HRAnalytics

Chapter 1 Introduction


Please note that you are currently looking at the latest version of “HR Analytics in R.”

The intention of this book is to encourage more ‘data driven’ decisions in HR. HR Analytics is not anymore a nice-to-have addon but rather the way HR practitioners should conduct HR decision making in the future. Where applicable, human judgement is ‘added’ onto a rigorous analysis of the data done in the first place.

To achieve this ideal world, I need to equip you with some fundamental knowledge of R and RStudio, which are open-source tools for data scientists. I am well aware that on one side you want to do something for your career in HR, however you are most likely completely new to coding.

     

Help! I’m new to R and RStudio and I need to learn about them! However, I’m completely new to coding! What do I do?

If you’re asking yourself this question, then you have come to the right place! There is no better moment to ride the wave of disruptions taking place now in HR.

  • Are you looking to learn about HR Analytics utilising the power of R"? Then start with our Introduction for Students.
  • Are you looking to contribute to “HR Analytics in R?” Then click here for information on how.
  • Are you curious about the publishing of this book? Then click here for more information on the open-source technology, in particular R Markdown and the bookdown package.

This is version 1.1.0 of “HR Analytics in R” published on October 10, 2020. While a PDF version of this book can be found here, this is very much a work in progress with many things that still need to be fixed. I appreciate your patience.


1.1 Introduction for students

This book assumes no prerequisites: no algebra, no calculus, and no prior programming/coding experience. This is intended to be a gentle introduction to the practice of analyzing data and answering questions using data the way data scientists, statisticians and other researchers would.

Working with the material

You can work your way through the materials by clicking on the arrows to the left and right at the bottom of each page. Alternatively, there is a collapsible contents bar on the left hand side.

If you need to find something specific, you can use the search icon. Typing in a word or phrase will filter the contents bar to relevant sections.

The book by default renders black sans serif on a white background. You can use the A to amend the appearance of the book to make it easier to process, whether that’s a larger font, a serif font, or a different colour scheme.

The edit button takes you straight to github, where you can propose editorial changes.

Conventions

Throughout this book various conventions will be used.

In terms of basic formatting:

  • This is standard text.
  • This is code or a symbol
  • This is a Keyboard Key!
  • This is the first time I mention something important

This is a book about coding, so expect code blocks. Code blocks will typically look like this:

"this is a code block"
[1] "this is a code block"

Directly underneath it, normally starting with two hash symbols (##) is the result of the code executing.

## [1] 'this is a code block'`

There will also be callouts throughout the book. Some are for information, some expect you to do things.

Anything written here should be read carefully before proceeding.

This is a tip relating to what I’ve just said.
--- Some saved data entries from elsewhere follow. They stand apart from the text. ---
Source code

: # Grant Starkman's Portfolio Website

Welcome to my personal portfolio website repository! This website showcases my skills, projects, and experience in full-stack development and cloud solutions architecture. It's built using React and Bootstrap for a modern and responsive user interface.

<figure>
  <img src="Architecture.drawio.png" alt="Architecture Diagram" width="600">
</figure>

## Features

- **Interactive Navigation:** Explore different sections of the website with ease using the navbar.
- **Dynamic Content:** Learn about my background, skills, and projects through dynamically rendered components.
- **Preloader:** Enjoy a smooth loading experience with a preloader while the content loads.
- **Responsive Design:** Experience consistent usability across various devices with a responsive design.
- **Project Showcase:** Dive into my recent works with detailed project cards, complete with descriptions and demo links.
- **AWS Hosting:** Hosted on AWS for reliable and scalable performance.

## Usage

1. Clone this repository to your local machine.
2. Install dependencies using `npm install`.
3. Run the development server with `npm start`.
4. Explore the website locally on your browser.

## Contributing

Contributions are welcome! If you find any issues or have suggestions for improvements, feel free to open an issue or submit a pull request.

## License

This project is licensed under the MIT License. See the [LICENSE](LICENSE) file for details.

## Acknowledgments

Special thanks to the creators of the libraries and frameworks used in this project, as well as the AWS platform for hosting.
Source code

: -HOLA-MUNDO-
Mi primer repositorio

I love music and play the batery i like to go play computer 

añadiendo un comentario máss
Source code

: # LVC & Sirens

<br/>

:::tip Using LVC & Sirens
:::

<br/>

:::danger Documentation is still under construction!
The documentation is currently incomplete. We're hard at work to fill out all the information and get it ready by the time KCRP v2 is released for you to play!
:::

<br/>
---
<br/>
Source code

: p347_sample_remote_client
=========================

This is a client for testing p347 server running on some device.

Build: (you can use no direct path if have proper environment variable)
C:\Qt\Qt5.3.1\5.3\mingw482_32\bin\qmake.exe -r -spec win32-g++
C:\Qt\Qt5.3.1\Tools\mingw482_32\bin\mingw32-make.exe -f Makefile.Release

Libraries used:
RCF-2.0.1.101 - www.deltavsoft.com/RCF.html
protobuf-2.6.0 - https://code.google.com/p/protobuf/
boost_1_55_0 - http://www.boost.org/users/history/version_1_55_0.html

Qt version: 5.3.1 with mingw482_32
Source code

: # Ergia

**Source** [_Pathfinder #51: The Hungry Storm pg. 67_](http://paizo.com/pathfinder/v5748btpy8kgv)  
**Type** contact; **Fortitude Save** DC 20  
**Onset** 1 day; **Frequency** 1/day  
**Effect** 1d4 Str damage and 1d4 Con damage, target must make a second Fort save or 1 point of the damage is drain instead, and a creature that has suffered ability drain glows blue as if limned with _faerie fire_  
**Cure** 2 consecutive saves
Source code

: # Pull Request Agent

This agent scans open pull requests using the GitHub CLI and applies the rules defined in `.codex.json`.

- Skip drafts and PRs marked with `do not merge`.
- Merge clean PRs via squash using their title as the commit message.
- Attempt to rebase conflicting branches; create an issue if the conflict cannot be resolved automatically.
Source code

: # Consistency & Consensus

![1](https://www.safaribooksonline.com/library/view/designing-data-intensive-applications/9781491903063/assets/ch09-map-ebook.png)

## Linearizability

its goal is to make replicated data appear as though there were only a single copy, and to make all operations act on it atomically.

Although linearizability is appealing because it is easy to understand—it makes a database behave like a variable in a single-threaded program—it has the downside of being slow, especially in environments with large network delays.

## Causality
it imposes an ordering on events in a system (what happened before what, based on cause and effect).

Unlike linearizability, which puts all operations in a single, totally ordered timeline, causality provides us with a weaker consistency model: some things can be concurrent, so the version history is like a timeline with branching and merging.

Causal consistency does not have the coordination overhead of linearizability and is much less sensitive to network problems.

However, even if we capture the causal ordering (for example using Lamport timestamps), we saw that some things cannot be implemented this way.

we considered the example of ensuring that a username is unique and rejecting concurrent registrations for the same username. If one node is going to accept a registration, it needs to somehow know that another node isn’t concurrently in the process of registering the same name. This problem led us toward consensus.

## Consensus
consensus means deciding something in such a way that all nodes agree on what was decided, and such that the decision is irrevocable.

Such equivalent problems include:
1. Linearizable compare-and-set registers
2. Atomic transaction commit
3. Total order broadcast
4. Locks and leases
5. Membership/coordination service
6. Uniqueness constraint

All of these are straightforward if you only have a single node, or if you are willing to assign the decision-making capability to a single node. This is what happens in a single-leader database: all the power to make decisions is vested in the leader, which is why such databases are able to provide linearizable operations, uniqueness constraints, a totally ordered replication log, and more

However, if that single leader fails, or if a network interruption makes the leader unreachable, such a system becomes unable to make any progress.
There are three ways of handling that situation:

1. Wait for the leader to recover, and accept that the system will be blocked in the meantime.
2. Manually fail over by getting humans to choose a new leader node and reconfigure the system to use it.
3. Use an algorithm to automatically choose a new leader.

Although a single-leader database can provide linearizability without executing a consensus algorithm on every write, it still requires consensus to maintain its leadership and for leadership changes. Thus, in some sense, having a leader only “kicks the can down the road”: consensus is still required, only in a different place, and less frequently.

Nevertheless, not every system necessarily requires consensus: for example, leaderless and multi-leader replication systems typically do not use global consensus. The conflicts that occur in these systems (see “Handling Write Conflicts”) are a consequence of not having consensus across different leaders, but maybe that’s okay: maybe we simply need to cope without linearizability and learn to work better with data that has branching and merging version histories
This is kind of like a tip but is for when you’re getting into trouble and need help.

This is something I recommend you do as you’re reading.

In Figure 1.1 I present a flowchart of what you’ll cover in this book. You’ll first get started with data in Chapter 2, where you’ll learn about the difference between R and RStudio, start coding in R, understand what R packages are, and explore your first dataset: all domestic departure flights from a New York City airport in 2013. Then

  1. Data science: You’ll assemble your data science toolbox using tidyverse packages. In particular:
    • Ch.3: Visualizing data via the ggplot2 package.
    • Ch.5: Understanding the concept of “tidy” data as a standardized data input format for all packages in the tidyverse
    • Ch.4: Wrangling data via the dplyr package.
  2. Data modeling: Using these data science tools and helper functions from the moderndive package, you’ll start performing data modeling. In particular:
    • Ch.6: Constructing basic regression models.
    • Ch.7: Constructing multiple regression models.
  3. Statistical inference: Once again using your newly acquired data science tools, I’ll unpack statistical inference using the infer package. In particular:
    • Ch.8: Understanding the role that sampling variability plays in statistical inference using both tactile and virtual simulations of sampling from a “bowl” with an unknown proportion of red balls.
    • Ch.9: Building confidence intervals.
    • Ch.10: Conducting hypothesis tests.
  4. Data modeling revisited: Armed with your new understanding of statistical inference, you’ll revisit and review the models you constructed in Ch.6 & Ch.7. In particular:
    • Ch.11: Interpreting both the statistical and practice significance of the results of the models.
    • Ch.12: I’ll end the introductory chapters with a discussion on what it means to “think with data” and present an example case study data analysis of house prices in Seattle.
  5. HR Analytics - data driven decision making: The intention is to provide real tangible examples of the application of data science to HR, to illustrate the data science process in the HR context, and to show that the scope mentioned previously in this article, isn’t just theoretical - it’s real. The last and most important module shall illustrate current best practices of a structured process of thinking and analysis.
ModernDive Flowchart

FIGURE 1.1: ModernDive Flowchart

1.1.1 What you will learn from this book

I hope that by the end of this book, you’ll have learned

  1. How to use R to explore data.
  2. How to answer statistical questions using tools like confidence intervals and hypothesis tests.
  3. How to effectively create “data stories” using these tools.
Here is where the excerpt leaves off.